### Problem to solve
Working through the entries below, find how many lines include "localhost", then write only that number.

----- Supplied data -----

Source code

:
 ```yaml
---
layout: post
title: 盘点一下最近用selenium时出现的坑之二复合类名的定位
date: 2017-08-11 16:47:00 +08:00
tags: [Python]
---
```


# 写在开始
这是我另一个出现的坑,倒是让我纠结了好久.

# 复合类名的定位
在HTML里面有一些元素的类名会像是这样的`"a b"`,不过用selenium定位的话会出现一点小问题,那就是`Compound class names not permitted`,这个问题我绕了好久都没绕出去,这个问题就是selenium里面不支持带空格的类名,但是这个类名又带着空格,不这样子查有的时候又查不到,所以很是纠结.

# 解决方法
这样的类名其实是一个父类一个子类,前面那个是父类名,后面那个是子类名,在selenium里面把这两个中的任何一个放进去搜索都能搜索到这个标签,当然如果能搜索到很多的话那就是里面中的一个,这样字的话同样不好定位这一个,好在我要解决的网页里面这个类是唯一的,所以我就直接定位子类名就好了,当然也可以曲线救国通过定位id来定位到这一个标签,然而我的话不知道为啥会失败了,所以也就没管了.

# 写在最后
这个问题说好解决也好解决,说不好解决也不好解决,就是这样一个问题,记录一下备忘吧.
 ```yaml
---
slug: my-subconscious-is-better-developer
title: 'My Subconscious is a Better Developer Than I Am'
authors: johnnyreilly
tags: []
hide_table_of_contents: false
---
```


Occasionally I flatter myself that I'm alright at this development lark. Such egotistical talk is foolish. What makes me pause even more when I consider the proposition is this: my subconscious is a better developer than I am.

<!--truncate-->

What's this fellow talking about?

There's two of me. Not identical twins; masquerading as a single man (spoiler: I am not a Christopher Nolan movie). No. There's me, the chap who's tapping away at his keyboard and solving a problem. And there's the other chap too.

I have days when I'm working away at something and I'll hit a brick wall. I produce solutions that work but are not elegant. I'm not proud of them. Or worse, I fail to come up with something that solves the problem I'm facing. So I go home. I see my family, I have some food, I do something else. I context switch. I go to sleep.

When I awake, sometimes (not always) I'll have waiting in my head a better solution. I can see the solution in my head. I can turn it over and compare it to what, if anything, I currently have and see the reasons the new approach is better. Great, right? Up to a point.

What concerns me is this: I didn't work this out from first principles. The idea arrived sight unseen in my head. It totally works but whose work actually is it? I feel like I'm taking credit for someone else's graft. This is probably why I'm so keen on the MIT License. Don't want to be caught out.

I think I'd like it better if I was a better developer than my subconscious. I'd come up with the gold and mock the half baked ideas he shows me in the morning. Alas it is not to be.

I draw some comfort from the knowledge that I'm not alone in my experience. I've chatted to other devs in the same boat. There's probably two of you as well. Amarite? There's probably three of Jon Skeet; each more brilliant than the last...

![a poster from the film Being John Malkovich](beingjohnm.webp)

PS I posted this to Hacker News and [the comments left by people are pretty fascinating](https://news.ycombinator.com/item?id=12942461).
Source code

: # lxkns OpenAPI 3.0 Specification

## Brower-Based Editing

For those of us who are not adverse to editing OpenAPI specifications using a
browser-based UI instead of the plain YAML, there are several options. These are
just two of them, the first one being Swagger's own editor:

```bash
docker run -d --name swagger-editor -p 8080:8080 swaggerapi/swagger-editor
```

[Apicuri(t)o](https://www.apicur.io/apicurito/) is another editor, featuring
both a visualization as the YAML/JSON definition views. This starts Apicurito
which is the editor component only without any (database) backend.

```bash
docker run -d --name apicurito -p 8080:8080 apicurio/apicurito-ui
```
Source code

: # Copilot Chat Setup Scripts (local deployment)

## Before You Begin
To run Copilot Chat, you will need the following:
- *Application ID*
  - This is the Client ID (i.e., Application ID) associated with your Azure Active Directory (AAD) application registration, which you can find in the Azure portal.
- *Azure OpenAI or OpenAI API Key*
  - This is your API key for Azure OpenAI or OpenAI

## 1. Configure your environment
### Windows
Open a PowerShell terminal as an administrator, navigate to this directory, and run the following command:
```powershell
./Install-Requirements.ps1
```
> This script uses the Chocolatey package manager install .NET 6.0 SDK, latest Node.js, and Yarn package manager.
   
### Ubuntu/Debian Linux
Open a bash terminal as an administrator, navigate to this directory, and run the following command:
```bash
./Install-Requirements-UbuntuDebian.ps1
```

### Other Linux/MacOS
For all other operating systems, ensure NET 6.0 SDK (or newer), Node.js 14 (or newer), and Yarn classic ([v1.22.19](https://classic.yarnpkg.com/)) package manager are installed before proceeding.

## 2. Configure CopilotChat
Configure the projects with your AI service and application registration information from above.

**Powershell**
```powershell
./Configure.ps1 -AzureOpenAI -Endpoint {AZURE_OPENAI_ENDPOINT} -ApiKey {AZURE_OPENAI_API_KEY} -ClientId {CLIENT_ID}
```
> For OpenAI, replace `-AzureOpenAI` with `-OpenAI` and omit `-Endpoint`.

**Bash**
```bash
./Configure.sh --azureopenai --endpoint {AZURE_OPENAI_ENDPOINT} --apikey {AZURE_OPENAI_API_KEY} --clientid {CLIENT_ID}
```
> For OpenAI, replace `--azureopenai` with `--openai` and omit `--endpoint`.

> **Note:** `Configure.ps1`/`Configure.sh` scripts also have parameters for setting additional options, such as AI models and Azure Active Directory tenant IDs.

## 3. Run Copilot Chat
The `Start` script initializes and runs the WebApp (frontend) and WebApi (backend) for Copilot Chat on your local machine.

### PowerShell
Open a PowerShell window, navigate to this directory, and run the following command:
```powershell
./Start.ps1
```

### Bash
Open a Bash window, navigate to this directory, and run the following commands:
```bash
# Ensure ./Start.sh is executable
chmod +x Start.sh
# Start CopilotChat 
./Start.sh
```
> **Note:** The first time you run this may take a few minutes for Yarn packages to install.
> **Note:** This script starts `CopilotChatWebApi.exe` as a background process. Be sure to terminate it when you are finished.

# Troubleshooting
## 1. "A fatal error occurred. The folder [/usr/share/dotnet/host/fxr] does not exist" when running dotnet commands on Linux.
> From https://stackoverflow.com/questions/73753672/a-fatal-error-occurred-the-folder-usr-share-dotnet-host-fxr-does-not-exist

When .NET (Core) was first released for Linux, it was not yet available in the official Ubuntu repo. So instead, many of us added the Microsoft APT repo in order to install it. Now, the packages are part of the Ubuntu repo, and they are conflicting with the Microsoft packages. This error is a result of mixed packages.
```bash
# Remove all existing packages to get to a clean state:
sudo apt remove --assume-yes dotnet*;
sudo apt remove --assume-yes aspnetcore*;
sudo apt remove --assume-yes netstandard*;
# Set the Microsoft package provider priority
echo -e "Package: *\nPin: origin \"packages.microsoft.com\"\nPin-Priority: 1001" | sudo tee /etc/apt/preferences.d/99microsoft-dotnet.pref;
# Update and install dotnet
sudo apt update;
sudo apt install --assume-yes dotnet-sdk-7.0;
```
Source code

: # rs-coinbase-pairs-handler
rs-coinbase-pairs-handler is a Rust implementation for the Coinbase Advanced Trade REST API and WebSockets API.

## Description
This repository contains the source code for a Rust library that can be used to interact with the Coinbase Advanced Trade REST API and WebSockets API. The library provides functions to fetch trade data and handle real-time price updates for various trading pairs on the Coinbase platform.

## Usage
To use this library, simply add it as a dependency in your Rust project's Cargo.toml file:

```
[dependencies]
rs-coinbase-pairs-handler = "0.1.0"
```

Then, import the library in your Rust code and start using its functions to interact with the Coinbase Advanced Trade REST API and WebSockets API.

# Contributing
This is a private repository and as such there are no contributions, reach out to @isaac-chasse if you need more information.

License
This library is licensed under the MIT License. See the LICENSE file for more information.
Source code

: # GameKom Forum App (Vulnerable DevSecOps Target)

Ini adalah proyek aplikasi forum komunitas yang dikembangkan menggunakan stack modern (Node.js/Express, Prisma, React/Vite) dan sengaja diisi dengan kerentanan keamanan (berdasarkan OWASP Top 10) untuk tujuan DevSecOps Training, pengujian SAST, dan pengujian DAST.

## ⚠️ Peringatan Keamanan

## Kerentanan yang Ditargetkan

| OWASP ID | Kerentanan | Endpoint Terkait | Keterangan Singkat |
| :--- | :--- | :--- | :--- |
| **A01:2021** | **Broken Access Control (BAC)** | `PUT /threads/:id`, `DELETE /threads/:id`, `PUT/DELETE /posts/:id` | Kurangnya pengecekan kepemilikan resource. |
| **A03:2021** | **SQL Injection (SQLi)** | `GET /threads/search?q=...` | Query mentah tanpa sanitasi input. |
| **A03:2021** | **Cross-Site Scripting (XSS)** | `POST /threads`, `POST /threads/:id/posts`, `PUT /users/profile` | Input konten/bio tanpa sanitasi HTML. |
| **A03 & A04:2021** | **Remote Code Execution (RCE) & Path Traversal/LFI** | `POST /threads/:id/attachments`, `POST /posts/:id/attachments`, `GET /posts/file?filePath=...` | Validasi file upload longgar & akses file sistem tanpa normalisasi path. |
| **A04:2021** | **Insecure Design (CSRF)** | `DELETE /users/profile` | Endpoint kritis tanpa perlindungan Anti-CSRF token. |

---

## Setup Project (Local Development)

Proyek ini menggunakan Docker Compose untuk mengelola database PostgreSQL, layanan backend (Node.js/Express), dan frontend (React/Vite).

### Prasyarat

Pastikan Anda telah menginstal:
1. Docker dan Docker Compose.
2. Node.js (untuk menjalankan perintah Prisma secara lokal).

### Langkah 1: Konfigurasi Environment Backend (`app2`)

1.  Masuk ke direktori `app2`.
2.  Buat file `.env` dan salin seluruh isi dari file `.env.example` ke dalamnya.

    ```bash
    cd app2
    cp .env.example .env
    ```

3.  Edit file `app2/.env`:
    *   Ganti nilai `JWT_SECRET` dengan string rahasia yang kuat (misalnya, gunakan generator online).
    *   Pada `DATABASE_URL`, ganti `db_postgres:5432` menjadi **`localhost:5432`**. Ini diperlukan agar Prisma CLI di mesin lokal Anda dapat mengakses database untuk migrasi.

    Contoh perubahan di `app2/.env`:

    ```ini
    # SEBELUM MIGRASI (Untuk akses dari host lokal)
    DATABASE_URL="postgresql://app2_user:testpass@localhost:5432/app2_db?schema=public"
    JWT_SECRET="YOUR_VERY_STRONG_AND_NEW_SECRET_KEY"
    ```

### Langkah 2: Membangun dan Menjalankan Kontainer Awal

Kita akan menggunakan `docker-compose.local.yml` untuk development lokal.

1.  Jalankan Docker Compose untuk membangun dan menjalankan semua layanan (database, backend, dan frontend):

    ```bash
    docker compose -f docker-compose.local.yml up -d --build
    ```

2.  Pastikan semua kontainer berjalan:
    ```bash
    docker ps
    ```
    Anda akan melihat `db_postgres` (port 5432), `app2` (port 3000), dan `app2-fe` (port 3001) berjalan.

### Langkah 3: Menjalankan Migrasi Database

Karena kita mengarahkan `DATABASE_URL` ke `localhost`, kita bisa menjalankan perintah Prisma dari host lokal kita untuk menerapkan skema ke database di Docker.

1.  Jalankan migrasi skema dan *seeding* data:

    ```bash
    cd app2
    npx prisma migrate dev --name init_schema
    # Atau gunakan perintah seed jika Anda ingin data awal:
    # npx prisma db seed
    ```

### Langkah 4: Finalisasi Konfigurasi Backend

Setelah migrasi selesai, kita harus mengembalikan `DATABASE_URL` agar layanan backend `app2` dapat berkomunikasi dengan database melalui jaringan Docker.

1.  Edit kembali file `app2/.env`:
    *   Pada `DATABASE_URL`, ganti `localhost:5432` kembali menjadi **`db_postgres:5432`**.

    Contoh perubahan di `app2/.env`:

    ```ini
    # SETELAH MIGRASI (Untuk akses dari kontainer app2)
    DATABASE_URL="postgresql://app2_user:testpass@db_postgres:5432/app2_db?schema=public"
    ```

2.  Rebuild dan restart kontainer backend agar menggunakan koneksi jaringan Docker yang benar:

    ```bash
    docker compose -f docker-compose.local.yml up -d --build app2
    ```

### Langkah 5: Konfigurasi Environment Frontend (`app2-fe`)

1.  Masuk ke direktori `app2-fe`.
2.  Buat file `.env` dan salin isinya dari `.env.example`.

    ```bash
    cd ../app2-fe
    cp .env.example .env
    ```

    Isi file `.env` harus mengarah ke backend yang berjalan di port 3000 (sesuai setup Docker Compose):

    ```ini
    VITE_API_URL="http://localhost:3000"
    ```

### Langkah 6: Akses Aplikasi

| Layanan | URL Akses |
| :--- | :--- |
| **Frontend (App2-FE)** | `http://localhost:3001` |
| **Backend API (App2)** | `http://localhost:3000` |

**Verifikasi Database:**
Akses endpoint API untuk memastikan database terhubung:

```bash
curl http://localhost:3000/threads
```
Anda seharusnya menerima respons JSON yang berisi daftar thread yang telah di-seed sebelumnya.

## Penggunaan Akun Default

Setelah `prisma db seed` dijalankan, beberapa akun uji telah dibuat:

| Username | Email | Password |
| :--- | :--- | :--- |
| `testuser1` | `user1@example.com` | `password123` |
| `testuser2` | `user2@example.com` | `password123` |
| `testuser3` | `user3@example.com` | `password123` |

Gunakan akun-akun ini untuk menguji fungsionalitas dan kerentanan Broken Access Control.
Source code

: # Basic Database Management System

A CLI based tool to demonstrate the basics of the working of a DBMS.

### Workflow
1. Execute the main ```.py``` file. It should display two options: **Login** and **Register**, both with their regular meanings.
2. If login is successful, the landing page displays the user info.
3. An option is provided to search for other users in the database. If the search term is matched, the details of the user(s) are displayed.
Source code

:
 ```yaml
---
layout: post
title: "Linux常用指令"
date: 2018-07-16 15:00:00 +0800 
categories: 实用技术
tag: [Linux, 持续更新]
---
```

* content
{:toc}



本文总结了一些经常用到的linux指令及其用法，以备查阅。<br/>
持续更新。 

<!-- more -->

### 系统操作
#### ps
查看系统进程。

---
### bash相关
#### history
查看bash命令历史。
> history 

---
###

-----

### Reply to the exercise
8